Braiden Graham

Personal information
- Full name: Braiden David Jay Graham
- Date of birth: 7 November 2007 (age 18)
- Place of birth: Ballygowan, Northern Ireland
- Position: Forward

Team information
- Current team: Everton

Youth career
- 0000–2023: Linfield

Senior career*
- Years: Team / Apps / (Gls)
- 2023–2024: Linfield / 10 / (1)
- 2024–: Everton / 0 / (0)

International career^{‡}
- 2023: Northern Ireland U16 / 3 / (1)
- 2023–2024: Northern Ireland U17 / 5 / (3)
- 2024: Northern Ireland U18 / 1 / (1)
- 2024–: Northern Ireland U19 / 13 / (9)

= Braiden Graham =

Northern Irish footballer (born 2007)

Braiden David Jay Graham (born 7 November 2007) is a Northern Irish professional footballer who plays as forward for Premier League side Everton. He is a Northern Ireland youth international.

==Club career==
===Linfield===
From Darragh Cross, at the age of 15 years-old Graham was the leading scorer for the Linfield U18 side.

On 24 March 2023, Graham made his NIFL Premiership league debut for Linfield appearing as substitute in a 5-0 win against Dungannon Swifts at Stangmore Park. At 15 years and 137 days, he became the youngest player in Linfield history by 19 days, breaking the previous record set by Charlie Allen in 2019. He scored his first senior goal in December 2023 aged 16 years-old. Linfield were 2-1 down in injury time against Larne in the Northern Ireland Football League Cup when Graham scored to equalise. In the subsequent penalty shoot-out Graham also scored as his side triumphed.

===Everton===
On 2 July 2024, Graham signed a scholar contract with Everton to play in their Academy side. In November 2024, he signed his first professional contract, agreeing a three-year deal.

==International career==
In March 2023, Graham was called up to the Northern Ireland U16 squad. Later that year he was also called up to the Northern Ireland U17 side. In May 2024, he made his debut for the under–18 side, scoring a 4–2 defeat to England U18. The following month, he made his debut for the under–19 side, scoring a 2–2 draw with Slovakia U19.

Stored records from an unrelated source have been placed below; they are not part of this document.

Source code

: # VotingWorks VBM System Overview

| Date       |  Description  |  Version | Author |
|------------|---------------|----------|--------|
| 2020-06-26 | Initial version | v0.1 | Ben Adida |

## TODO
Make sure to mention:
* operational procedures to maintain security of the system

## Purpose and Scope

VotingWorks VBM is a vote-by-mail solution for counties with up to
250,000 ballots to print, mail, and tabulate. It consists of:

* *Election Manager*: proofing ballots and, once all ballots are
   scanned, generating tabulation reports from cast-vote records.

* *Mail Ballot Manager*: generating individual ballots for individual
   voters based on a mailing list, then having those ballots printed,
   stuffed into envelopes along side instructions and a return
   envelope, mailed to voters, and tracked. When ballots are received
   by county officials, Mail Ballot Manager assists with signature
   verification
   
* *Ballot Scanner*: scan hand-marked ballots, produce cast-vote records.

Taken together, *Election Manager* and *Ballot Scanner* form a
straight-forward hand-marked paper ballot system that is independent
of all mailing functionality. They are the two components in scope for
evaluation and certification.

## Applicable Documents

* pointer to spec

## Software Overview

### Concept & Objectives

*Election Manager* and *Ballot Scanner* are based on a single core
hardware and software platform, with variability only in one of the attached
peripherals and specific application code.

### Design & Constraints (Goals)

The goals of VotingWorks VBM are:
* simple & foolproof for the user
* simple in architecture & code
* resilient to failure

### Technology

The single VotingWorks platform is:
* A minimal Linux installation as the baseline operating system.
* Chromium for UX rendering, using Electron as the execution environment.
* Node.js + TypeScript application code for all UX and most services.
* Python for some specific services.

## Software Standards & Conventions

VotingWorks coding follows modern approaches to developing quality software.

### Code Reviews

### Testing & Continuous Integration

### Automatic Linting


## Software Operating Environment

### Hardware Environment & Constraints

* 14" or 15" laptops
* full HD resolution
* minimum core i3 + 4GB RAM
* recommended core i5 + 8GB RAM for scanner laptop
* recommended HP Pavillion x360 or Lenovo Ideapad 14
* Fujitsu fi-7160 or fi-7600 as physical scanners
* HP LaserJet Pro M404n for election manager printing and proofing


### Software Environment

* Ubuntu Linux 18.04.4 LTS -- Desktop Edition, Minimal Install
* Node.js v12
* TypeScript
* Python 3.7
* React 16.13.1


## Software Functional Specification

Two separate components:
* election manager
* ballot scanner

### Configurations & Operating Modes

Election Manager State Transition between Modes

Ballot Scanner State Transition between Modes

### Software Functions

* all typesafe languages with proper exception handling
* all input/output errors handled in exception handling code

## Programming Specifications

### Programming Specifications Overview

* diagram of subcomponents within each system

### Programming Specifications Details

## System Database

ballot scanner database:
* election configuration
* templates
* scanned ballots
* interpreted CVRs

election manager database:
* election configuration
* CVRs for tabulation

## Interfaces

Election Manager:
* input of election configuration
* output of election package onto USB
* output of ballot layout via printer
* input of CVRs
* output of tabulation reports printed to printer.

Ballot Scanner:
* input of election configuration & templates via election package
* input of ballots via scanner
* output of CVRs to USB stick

Graham was named in the senior Northern Ireland squad for their June 2026 friendly matches against Guinea and France.

==Style of play==
The Northern Ireland record goalscorer David Healy was the manager at Linfield when Graham made his league debut, and Healey praised Graham for his scoring ability, being quoted by BBC Sport as saying "he's 'goals, goals, goals', he prowls in and around and he's a deadly finisher."